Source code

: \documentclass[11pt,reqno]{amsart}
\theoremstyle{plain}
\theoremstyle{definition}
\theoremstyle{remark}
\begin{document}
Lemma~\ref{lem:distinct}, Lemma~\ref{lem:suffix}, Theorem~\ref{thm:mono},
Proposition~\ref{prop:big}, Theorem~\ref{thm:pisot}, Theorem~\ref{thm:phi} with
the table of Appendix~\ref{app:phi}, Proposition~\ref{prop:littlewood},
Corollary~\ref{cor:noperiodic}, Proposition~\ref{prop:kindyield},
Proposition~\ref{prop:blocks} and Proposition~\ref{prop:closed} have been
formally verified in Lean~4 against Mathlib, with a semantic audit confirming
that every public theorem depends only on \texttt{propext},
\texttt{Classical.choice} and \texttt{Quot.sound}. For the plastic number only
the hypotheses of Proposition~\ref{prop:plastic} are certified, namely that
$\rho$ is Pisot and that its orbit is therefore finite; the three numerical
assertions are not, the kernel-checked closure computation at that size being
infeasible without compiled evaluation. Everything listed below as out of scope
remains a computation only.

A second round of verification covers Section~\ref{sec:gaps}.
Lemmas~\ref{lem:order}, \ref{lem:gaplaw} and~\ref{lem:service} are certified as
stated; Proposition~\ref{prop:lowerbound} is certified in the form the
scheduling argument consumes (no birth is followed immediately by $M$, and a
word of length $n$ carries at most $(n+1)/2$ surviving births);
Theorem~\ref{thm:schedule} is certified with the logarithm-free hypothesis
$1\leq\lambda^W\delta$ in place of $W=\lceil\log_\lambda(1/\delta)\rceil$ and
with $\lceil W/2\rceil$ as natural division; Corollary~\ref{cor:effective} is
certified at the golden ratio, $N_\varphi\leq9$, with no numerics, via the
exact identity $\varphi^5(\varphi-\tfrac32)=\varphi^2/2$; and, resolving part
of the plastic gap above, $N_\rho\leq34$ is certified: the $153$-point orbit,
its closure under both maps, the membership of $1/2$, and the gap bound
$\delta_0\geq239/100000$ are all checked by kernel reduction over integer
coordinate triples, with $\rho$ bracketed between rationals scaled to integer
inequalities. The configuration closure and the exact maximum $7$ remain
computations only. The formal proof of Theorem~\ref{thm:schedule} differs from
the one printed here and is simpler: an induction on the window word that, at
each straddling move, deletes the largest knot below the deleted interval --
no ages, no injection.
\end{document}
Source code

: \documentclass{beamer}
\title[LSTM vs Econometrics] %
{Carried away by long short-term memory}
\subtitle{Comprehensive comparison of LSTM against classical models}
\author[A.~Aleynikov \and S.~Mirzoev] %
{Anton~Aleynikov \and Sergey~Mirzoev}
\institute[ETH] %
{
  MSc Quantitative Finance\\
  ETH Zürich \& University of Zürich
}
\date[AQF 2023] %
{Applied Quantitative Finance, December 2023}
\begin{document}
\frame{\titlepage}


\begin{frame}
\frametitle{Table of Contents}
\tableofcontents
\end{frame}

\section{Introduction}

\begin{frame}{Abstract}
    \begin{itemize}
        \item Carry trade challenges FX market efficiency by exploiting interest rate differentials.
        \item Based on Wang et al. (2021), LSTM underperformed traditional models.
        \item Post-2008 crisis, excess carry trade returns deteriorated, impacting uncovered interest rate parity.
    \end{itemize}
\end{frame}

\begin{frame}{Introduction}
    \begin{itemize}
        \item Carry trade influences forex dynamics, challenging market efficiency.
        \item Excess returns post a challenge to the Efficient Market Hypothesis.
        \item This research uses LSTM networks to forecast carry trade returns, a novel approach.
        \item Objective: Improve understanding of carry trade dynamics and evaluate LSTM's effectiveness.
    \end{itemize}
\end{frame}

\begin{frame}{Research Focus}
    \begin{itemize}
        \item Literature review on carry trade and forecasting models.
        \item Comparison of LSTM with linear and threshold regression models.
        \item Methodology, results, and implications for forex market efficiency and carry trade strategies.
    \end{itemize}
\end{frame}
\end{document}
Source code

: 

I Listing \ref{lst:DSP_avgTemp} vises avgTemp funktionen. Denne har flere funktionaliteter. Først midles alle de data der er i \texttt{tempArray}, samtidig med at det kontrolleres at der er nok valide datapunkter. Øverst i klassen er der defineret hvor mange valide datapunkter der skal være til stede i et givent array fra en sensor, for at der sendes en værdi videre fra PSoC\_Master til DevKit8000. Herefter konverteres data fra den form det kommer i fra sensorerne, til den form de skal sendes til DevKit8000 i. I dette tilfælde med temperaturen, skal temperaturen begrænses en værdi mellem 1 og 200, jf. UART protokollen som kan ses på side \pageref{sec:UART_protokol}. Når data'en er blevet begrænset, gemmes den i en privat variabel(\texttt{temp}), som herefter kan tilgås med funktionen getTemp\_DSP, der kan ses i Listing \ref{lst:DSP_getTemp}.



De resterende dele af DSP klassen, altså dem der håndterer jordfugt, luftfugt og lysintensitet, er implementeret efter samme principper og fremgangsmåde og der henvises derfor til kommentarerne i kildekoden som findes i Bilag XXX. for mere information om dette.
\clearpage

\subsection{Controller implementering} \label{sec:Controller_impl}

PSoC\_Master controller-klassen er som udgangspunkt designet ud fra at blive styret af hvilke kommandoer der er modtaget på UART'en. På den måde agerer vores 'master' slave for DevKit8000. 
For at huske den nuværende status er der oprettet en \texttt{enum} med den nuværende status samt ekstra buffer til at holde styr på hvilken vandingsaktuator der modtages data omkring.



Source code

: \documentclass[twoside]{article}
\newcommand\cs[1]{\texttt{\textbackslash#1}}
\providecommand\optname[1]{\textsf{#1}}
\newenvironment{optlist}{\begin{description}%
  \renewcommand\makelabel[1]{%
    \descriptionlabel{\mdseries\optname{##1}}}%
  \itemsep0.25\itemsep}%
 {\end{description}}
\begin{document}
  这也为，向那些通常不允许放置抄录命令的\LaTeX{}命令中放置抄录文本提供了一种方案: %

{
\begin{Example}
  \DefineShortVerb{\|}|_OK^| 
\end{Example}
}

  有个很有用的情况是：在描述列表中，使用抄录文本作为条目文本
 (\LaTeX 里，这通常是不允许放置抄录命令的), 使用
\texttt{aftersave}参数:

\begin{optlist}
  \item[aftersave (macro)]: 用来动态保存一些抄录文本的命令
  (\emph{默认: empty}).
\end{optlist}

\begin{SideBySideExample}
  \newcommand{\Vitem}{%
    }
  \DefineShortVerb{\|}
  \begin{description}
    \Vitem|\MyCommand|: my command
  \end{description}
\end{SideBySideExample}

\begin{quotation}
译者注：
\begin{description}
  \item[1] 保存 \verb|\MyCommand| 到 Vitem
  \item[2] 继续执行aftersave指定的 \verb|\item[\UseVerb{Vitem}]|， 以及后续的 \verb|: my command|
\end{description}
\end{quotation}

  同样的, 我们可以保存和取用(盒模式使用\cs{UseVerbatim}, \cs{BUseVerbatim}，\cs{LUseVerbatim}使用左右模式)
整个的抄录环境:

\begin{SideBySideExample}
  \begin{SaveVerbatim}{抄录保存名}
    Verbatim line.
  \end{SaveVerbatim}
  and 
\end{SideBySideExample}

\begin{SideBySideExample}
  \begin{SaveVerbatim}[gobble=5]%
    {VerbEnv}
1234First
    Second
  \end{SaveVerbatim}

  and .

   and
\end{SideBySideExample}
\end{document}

### Activity
In the data above, which lines lie between the line with "word of length" and the line with "a novel approach.", inclusive? Print those lines exactly and nothing else.

### Result of the task
word of length $n$ carries at most $(n+1)/2$ surviving births);
Theorem~\ref{thm:schedule} is certified with the logarithm-free hypothesis
$1\leq\lambda^W\delta$ in place of $W=\lceil\log_\lambda(1/\delta)\rceil$ and
with $\lceil W/2\rceil$ as natural division; Corollary~\ref{cor:effective} is
certified at the golden ratio, $N_\varphi\leq9$, with no numerics, via the
exact identity $\varphi^5(\varphi-\tfrac32)=\varphi^2/2$; and, resolving part
of the plastic gap above, $N_\rho\leq34$ is certified: the $153$-point orbit,
its closure under both maps, the membership of $1/2$, and the gap bound
$\delta_0\geq239/100000$ are all checked by kernel reduction over integer
coordinate triples, with $\rho$ bracketed between rationals scaled to integer
inequalities. The configuration closure and the exact maximum $7$ remain
computations only. The formal proof of Theorem~\ref{thm:schedule} differs from
the one printed here and is simpler: an induction on the window word that, at
each straddling move, deletes the largest knot below the deleted interval --
no ages, no injection.
\end{document}
Source code

: \documentclass{beamer}
\title[LSTM vs Econometrics] %
{Carried away by long short-term memory}
\subtitle{Comprehensive comparison of LSTM against classical models}
\author[A.~Aleynikov \and S.~Mirzoev] %
{Anton~Aleynikov \and Sergey~Mirzoev}
\institute[ETH] %
{
  MSc Quantitative Finance\\
  ETH Zürich \& University of Zürich
}
\date[AQF 2023] %
{Applied Quantitative Finance, December 2023}
\begin{document}
\frame{\titlepage}


\begin{frame}
\frametitle{Table of Contents}
\tableofcontents
\end{frame}

\section{Introduction}

\begin{frame}{Abstract}
    \begin{itemize}
        \item Carry trade challenges FX market efficiency by exploiting interest rate differentials.
        \item Based on Wang et al. (2021), LSTM underperformed traditional models.
        \item Post-2008 crisis, excess carry trade returns deteriorated, impacting uncovered interest rate parity.
    \end{itemize}
\end{frame}

\begin{frame}{Introduction}
    \begin{itemize}
        \item Carry trade influences forex dynamics, challenging market efficiency.
        \item Excess returns post a challenge to the Efficient Market Hypothesis.
        \item This research uses LSTM networks to forecast carry trade returns, a novel approach.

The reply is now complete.